WORK INSTRUCTIONS:
The line containing "<span>(click to see [Operations](#opera))</span>" marks the end: output every line of the data up to it, and that line too, exactly as written.

[Excerpts from a dataset]
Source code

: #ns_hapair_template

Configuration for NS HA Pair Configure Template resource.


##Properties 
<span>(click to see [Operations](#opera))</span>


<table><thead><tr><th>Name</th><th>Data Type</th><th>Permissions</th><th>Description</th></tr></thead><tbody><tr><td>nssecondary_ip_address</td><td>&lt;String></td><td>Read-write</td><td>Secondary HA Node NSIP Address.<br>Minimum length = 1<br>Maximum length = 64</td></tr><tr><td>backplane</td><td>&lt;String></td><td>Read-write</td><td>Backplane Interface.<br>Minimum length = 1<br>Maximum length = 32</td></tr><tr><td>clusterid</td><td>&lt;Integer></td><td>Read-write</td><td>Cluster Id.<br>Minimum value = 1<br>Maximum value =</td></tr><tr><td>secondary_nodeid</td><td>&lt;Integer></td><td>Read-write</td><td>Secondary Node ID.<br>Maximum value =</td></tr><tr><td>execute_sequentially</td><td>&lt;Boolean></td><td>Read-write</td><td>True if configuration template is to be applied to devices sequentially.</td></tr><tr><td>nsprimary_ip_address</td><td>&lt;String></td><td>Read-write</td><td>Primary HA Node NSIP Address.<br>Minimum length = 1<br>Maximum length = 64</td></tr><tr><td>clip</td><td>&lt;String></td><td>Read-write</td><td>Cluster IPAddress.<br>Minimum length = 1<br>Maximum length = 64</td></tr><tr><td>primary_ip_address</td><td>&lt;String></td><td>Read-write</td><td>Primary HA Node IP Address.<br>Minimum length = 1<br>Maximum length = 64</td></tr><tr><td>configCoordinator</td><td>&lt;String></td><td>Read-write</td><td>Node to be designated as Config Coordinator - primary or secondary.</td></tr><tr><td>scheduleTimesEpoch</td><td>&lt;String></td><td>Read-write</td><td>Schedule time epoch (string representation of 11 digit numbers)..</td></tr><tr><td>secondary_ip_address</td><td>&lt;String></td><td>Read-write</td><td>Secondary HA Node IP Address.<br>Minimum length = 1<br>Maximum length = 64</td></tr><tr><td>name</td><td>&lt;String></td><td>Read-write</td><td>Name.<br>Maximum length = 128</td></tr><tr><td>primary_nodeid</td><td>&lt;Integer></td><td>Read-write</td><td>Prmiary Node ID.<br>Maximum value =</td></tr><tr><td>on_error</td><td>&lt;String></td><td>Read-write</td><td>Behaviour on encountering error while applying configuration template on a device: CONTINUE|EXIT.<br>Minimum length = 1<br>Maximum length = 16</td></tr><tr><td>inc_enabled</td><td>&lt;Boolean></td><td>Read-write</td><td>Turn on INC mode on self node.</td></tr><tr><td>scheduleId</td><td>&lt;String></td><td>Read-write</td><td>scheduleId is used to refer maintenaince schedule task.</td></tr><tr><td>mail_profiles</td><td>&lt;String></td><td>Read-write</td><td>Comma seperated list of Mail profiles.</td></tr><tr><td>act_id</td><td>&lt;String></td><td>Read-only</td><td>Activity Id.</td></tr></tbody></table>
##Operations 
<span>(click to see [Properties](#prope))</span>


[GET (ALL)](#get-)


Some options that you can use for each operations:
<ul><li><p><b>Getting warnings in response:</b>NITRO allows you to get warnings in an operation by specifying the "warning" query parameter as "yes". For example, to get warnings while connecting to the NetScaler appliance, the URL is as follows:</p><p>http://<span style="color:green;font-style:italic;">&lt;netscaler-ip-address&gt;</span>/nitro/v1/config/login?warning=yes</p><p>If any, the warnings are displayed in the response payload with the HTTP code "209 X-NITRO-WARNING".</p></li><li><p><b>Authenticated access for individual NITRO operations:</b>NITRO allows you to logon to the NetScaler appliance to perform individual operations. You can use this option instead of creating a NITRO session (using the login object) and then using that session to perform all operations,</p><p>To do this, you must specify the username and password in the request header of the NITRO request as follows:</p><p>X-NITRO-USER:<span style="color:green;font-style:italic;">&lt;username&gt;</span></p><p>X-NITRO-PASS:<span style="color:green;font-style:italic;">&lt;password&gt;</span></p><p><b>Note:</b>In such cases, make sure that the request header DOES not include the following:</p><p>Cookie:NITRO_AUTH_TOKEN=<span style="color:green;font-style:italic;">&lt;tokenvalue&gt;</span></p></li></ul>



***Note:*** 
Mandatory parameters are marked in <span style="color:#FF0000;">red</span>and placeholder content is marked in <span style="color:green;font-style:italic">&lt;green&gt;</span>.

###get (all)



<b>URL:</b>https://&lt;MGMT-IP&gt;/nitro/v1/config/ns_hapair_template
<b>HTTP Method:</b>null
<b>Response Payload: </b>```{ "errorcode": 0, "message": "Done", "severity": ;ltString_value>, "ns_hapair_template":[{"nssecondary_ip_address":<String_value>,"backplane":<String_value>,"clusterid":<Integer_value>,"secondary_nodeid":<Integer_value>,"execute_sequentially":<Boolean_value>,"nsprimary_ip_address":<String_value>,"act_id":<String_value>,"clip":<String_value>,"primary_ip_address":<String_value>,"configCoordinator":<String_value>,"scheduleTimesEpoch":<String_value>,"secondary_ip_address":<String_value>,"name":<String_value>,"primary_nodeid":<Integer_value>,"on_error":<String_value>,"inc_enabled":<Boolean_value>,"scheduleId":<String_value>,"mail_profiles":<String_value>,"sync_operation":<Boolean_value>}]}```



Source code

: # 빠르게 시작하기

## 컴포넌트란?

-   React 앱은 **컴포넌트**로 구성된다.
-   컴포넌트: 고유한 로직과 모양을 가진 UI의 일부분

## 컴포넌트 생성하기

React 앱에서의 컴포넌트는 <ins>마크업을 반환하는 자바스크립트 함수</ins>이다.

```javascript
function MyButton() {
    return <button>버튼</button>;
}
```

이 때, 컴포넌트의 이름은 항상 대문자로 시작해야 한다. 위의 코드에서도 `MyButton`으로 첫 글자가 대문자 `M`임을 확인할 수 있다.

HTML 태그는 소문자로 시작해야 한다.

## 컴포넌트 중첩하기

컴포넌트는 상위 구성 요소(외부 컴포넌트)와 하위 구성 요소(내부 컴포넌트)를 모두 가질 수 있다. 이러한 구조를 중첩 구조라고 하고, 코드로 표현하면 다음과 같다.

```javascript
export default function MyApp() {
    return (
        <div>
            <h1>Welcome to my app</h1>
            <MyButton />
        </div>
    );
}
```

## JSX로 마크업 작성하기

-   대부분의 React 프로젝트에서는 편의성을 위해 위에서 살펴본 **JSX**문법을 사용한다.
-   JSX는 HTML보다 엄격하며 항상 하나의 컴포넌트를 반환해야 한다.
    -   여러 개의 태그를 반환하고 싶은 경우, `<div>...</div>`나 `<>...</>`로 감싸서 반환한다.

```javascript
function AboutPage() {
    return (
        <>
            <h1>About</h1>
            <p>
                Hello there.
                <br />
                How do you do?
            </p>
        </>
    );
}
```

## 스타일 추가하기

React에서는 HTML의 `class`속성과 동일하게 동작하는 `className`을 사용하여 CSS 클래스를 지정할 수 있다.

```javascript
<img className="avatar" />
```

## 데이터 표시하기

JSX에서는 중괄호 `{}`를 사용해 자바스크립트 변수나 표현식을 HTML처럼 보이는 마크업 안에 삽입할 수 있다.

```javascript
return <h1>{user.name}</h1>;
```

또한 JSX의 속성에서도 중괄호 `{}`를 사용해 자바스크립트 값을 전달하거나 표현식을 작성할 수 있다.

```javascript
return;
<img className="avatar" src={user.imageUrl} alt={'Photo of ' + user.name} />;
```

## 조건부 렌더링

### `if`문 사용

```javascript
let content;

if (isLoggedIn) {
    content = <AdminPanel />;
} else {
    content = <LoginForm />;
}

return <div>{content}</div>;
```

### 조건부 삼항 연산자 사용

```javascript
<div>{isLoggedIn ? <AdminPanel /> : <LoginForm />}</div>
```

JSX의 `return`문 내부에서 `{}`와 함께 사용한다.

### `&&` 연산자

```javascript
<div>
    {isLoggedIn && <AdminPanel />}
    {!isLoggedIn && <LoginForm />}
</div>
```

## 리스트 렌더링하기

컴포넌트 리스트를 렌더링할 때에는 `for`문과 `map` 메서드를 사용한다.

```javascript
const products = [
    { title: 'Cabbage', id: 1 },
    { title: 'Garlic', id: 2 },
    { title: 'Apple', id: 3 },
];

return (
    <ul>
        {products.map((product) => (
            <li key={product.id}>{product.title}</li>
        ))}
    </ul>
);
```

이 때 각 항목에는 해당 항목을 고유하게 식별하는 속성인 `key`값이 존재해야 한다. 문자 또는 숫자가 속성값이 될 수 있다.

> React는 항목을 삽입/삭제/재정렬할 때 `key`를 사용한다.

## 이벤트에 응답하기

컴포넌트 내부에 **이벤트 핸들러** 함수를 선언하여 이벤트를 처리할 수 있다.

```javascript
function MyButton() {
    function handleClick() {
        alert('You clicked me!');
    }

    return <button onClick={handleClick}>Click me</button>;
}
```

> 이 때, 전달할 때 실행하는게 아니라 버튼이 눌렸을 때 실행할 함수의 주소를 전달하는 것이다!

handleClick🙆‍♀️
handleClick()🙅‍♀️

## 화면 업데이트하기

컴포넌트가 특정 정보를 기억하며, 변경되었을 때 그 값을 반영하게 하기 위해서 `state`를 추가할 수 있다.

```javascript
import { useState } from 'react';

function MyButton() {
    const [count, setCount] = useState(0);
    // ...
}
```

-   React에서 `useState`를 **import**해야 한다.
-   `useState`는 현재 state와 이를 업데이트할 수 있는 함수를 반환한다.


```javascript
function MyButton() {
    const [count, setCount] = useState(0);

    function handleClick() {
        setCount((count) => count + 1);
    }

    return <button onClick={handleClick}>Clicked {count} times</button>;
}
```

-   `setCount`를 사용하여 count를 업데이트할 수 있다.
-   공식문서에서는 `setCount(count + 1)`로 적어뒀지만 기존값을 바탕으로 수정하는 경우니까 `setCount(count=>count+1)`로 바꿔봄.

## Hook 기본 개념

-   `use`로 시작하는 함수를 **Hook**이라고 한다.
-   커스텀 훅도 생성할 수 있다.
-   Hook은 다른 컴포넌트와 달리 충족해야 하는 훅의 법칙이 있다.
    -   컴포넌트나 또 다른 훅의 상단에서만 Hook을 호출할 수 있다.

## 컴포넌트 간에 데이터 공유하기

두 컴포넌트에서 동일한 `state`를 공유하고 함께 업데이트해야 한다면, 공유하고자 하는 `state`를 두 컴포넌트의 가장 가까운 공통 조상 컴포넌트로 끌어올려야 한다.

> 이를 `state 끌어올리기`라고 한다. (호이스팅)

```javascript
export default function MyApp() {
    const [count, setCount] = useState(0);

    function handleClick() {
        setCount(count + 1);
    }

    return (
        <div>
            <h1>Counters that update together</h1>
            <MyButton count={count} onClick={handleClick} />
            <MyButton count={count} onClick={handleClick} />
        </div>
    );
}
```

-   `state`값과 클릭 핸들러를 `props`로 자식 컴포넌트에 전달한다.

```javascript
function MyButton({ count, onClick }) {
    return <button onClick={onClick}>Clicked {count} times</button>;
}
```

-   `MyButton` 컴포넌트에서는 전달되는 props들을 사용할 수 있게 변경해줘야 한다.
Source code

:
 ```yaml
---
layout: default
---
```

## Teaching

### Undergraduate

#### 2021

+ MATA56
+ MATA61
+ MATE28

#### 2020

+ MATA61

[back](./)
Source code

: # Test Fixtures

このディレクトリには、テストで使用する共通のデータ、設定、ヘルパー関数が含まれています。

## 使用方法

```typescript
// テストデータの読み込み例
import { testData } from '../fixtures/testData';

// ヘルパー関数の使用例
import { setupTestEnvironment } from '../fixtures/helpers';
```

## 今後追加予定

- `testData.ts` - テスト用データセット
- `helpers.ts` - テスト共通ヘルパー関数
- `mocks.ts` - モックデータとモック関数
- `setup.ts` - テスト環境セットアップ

RESPONSE TO THIS EXERCISE:
Source code

: #ns_hapair_template

Configuration for NS HA Pair Configure Template resource.


##Properties 
<span>(click to see [Operations](#opera))</span>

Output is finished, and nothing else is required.